Wei Seu Chuen v. Blenkin, Rawson, 1859

[sale of goods]

Wei Seu Chuen, alias Aleet v. Blenkin, Rawson and Co.

Consular Court, Shanghai
1859
Source: The North-China Herald, 27 June 1859

 

H.M. CONSULAR COURT, SHANGHAI.

CIVIL SIDE.

27th June, 1859.

WEI-SEU-CHUEN alias ALEET v BLENKIN, RAWSON & Co.

Before D. B. ROBERTSON, Esq., H.M. Consul,

J. MARKHAM, Esq., Vice Consul,

Messrs. H. M. M. GRAY, J. F. CARTER, Assessors.

This was an action brought by the Plaintiff for the recovery of £2, 964.6., 8. net proceeds of 49 bales of silk shipped to England by the Defendant on his account.

The Plaint having been read over to the Plaintiff he acknowledged it to be correct.

Then being warned to speak the truth he said: - During the 7th year of Heen-fung (1857) I delivered 49 Bales of Silk to Mr. Wm. Thorburn.  This I put into his hands to sell for me.  Mr. Thorburn advised me to send it to England as I should lose less by selling it there.  Last year in the 4th moon (June 1858) Mr. Thorburn told me the Silk was sold and he could at any time pay me the proceeds.  Two months afterwards I heard that Messrs. Blenkin, Rawson & Co.'s house had failed and I applied to Mr. Thorburn who told me the business relative to my Silk did not concern the English house but the Shanghae house.  Mr. Thorburn told me to wait for the account sales and he would then see about it.  When Mr. Thorburn was going away he asked Mr. Dow to settle with me when the closed account should arrive.  Mr. Dow said I had better wait some time - that it was the business of the English house and just now they would pay me one quarter which I had better take.

Mr. Dow the representative of the Defendants made the following statement:-

With reference to the conversations, which the Plaintiff asserts by his deposition, passed between himself and Mr. Thorburn, I cannot of course speak from personal knowledge, being absent from Shanghai at the time; but the evidence which I shall bring forward will prove, that Mr. Thorburn never entertained the idea of being personally responsible, which impression the Plaintiff endeavours to convey.

The Plaintiff has claimed on my Firm, the sum of £2,964.6.8. being proceeds of 49 Bales Silk shipped by us to London on his account.

This amount I refuse to pay having never received it from the Consignee of the Silk, and also as we, from the outset of the business, acted purely as Agents, and I am prepared to prove from Documentary evidence of the clearest description, as Agents incurring no responsibility.

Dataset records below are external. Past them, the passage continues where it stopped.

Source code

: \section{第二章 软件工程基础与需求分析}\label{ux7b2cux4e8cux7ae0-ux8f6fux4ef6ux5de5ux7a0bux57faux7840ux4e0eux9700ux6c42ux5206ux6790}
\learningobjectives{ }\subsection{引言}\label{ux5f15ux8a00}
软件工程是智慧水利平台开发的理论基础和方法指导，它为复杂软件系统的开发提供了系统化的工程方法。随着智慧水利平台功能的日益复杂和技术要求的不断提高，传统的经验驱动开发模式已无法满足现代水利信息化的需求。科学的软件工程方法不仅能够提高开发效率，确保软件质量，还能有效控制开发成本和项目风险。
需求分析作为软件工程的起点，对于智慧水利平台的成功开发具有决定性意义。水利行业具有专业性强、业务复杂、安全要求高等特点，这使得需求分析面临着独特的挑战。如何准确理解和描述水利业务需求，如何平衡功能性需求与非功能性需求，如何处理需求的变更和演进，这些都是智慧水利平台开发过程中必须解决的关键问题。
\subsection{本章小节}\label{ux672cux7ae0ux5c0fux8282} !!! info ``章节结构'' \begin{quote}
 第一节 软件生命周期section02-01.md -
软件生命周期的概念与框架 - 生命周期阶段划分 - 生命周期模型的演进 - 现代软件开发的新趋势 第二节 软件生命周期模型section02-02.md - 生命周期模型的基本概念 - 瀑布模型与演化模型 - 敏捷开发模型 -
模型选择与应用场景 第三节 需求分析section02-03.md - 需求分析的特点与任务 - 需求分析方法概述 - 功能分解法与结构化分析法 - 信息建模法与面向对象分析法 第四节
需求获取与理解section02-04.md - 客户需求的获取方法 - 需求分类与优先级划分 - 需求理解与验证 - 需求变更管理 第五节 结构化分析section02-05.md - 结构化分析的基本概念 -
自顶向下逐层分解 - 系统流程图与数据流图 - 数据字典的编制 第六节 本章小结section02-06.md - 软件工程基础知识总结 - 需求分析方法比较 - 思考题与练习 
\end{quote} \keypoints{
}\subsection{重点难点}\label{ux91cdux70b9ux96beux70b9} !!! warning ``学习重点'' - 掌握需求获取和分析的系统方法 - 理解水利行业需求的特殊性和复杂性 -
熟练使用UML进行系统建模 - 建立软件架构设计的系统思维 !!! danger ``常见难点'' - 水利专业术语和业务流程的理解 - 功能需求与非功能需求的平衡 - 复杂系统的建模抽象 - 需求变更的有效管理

I must trouble the Court in the first place to refer to the Invoices of the Silk shipped on account of A-leet (Invoice Book outwards fo: 184 and 189) and in advising our London correspondents Messrs. Rawson Sons & Co. of the shipment we gave them distinctly to understand the Silk was A-leet's property and that having made no advances, we had no lien upon the Goods.  It is clear from the Invoices the Silk was the property of A-leet, therefore Rawson Sons & Co. could not legally part with the proceeds of such property, except to A-leet or agreeably to instructions from him - if we presume that Rawson Sons & Co. passed the proceeds to our Credit in general account, without instructions from A-leet; and in the meantime we became Insolvent and our estate shewed a deficiency, it will be perfectly clear that Rawson Sons & Co. would be responsible to A-leet for such deficiency, for parting with his property without his authority. 

Thus far I venture to think, the question is fully met as to whom Rawson Sons & Co. in the absence of special instructions to account for the Silk, and this view has been further confirmed by an appeal at home to arbitration, since Mr. Thorburn's arrival there.  Messrs. Rawson Sons & Co. for reasons of their own wished to pass the proceeds of this Silk to the credit of our account, Mr. Thorburn resisted this knowing we had no right to property which was entirely A-leet's, the question was referred to arbitration when the following decision was given:-

In the matter of accounts Blenkin, Rawson & Co. and Rawson Sons & Co. I award £1,33511.9, £1,628. 14. 11 on which account no advance has been made and is a distinct and well defined account.  The owner of the Silk must rank on the estate of Rawson Sons & Co.

(Signed) W. W. KER.

These two amounts form the sum total of A-leet's claim on us.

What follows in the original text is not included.